I have nowhere to put my anger. It sits in my stomach like a tumor. Like something that should be cut from me by a team of doctors. I do not want anyone to feel good and I think that all the time. I write an Instagram post about it and I tell everyone to call their parents, but I admit it's just myself who I wish had called her parents and told them...him that I loved him. That I really, truly loved him. That I wasn't mad about the small things anymore. That I had never been mad at all. That all I feel is love. 

I think that I want to write a blog series called "Feel Good Lost". I want to feel good and I want to be someone who wants others to feel it too.
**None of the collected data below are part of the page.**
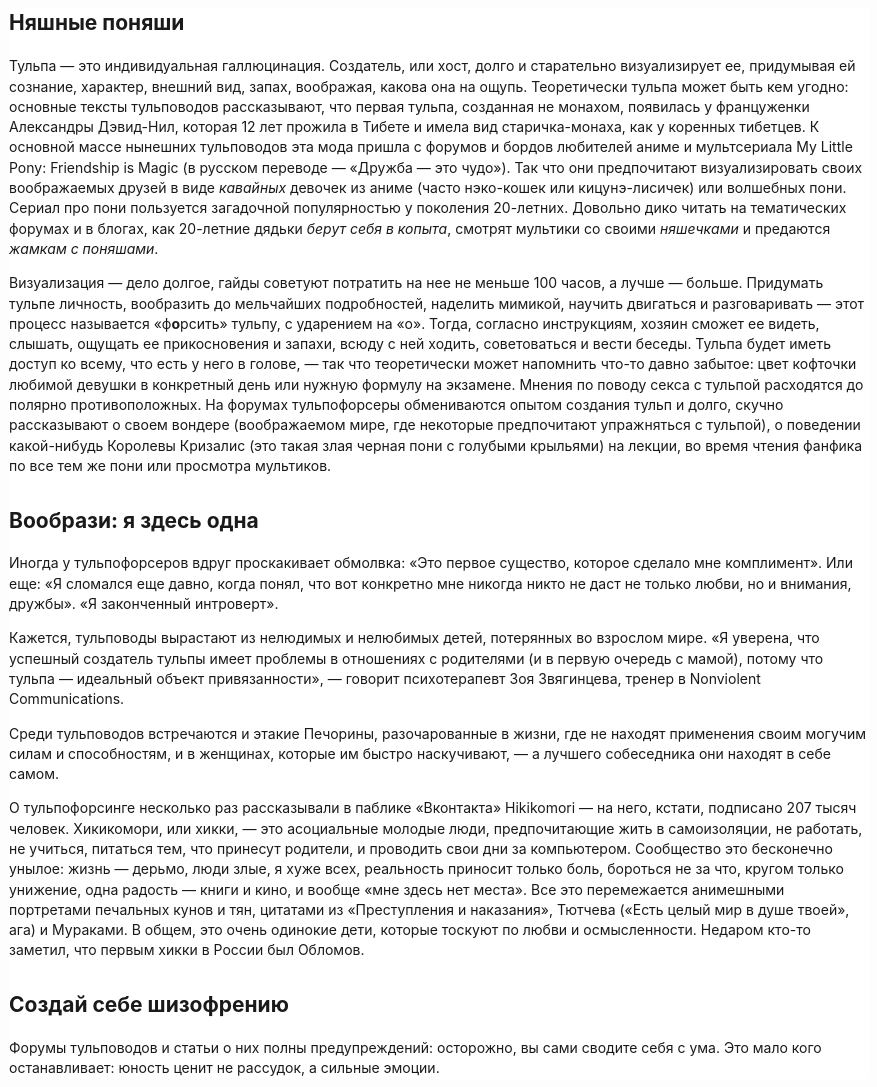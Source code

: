 ## Няшные поняши
Тульпа — это индивидуальная галлюцинация. Создатель, или хост, долго и старательно визуализирует ее, придумывая ей сознание, характер, внешний вид, запах, воображая, какова она на ощупь. Теоретически тульпа может быть кем угодно: основные тексты тульповодов рассказывают, что первая тульпа, созданная не монахом, появилась у француженки Александры Дэвид-Нил, которая 12 лет прожила в Тибете и имела вид старичка-монаха, как у коренных тибетцев. К основной массе нынешних тульповодов эта мода пришла с форумов и бордов любителей аниме и мультсериала My Little Pony: Friendship is Magic (в русском переводе — «Дружба — это чудо»). Так что они предпочитают визуализировать своих воображаемых друзей в виде _кавайных_ девочек из аниме (часто нэко-кошек или кицунэ-лисичек) или волшебных пони. Сериал про пони пользуется загадочной популярностью у поколения 20-летних. Довольно дико читать на тематических форумах и в блогах, как 20-летние дядьки _берут себя в копыта_, смотрят мультики со своими _няшечками_ и предаются _жамкам с поняшами_.

Визуализация — дело долгое, гайды советуют потратить на нее не меньше 100 часов, а лучше — больше. Придумать тульпе личность, вообразить до мельчайших подробностей, наделить мимикой, научить двигаться и разговаривать — этот процесс называется «ф**о**рсить» тульпу, с ударением на «о». Тогда, согласно инструкциям, хозяин сможет ее видеть, слышать, ощущать ее прикосновения и запахи, всюду с ней ходить, советоваться и вести беседы. Тульпа будет иметь доступ ко всему, что есть у него в голове, — так что теоретически может напомнить что-то давно забытое: цвет кофточки любимой девушки в конкретный день или нужную формулу на экзамене. Мнения по поводу секса с тульпой расходятся до полярно противоположных. На форумах тульпофорсеры обмениваются опытом создания тульп и долго, скучно рассказывают о своем вондере (воображаемом мире, где некоторые предпочитают упражняться с тульпой), о поведении какой-нибудь Королевы Кризалис (это такая злая черная пони с голубыми крыльями) на лекции, во время чтения фанфика по все тем же пони или просмотра мультиков.

## Вообрази: я здесь одна
Иногда у тульпофорсеров вдруг проскакивает обмолвка: «Это первое существо, которое сделало мне комплимент». Или еще: «Я сломался еще давно, когда понял, что вот конкретно мне никогда никто не даст не только любви, но и внимания, дружбы». «Я законченный интроверт».

Кажется, тульповоды вырастают из нелюдимых и нелюбимых детей, потерянных во взрослом мире. «Я уверена, что успешный создатель тульпы имеет проблемы в отношениях с родителями (и в первую очередь с мамой), потому что тульпа — идеальный объект привязанности», — говорит психотерапевт Зоя Звягинцева, тренер в Nonviolent Communications.

Среди тульповодов встречаются и этакие Печорины, разочарованные в жизни, где не находят применения своим могучим силам и способностям, и в женщинах, которые им быстро наскучивают, — а лучшего собеседника они находят в себе самом.

О тульпофорсинге несколько раз рассказывали в паблике «Вконтакта» Hikikomori — на него, кстати, подписано 207 тысяч человек. Хикикомори, или хикки, — это асоциальные молодые люди, предпочитающие жить в самоизоляции, не работать, не учиться, питаться тем, что принесут родители, и проводить свои дни за компьютером. Сообщество это бесконечно унылое: жизнь — дерьмо, люди злые, я хуже всех, реальность приносит только боль, бороться не за что, кругом только унижение, одна радость — книги и кино, и вообще «мне здесь нет места». Все это перемежается анимешными портретами печальных кунов и тян, цитатами из «Преступления и наказания», Тютчева («Есть целый мир в душе твоей», ага) и Мураками. В общем, это очень одинокие дети, которые тоскуют по любви и осмысленности. Недаром кто-то заметил, что первым хикки в России был Обломов.

## Создай себе шизофрению
Форумы тульповодов и статьи о них полны предупреждений: осторожно, вы сами сводите себя с ума. Это мало кого останавливает: юность ценит не рассудок, а сильные эмоции.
I think that if I ever wrote a book I'd call it "Cold Room Mountain Top". I guess it sort of sounds like three different Murakami books I didn't finish, but talk about like I did. I think of my life now as a path up a mountain and I thought that right away, the night of. In that living room with all the police and the priest and the card with Jesus. It all fell away and I just saw a mountain that reached high above the clouds. I told everyone about that image in my eulogy, while I pulled at my black tights and wiped my tears onto my palms. 

"My dad would tell me there was nowhere to go but up," I told the crowd. "He'd say, 'Lisa, you just got to keep climbing.'" 

So I do. I climb up a little every day. I go to work. I talk to my friends. I read here and there. But I think that what I'm climbing to is just a cold room. I don't think there's anything that great to be found. I'll climb to it though and when I get there I guess I'll climb down. Or climb somewhere else. 

All these metaphors are dumb, they are just all I have.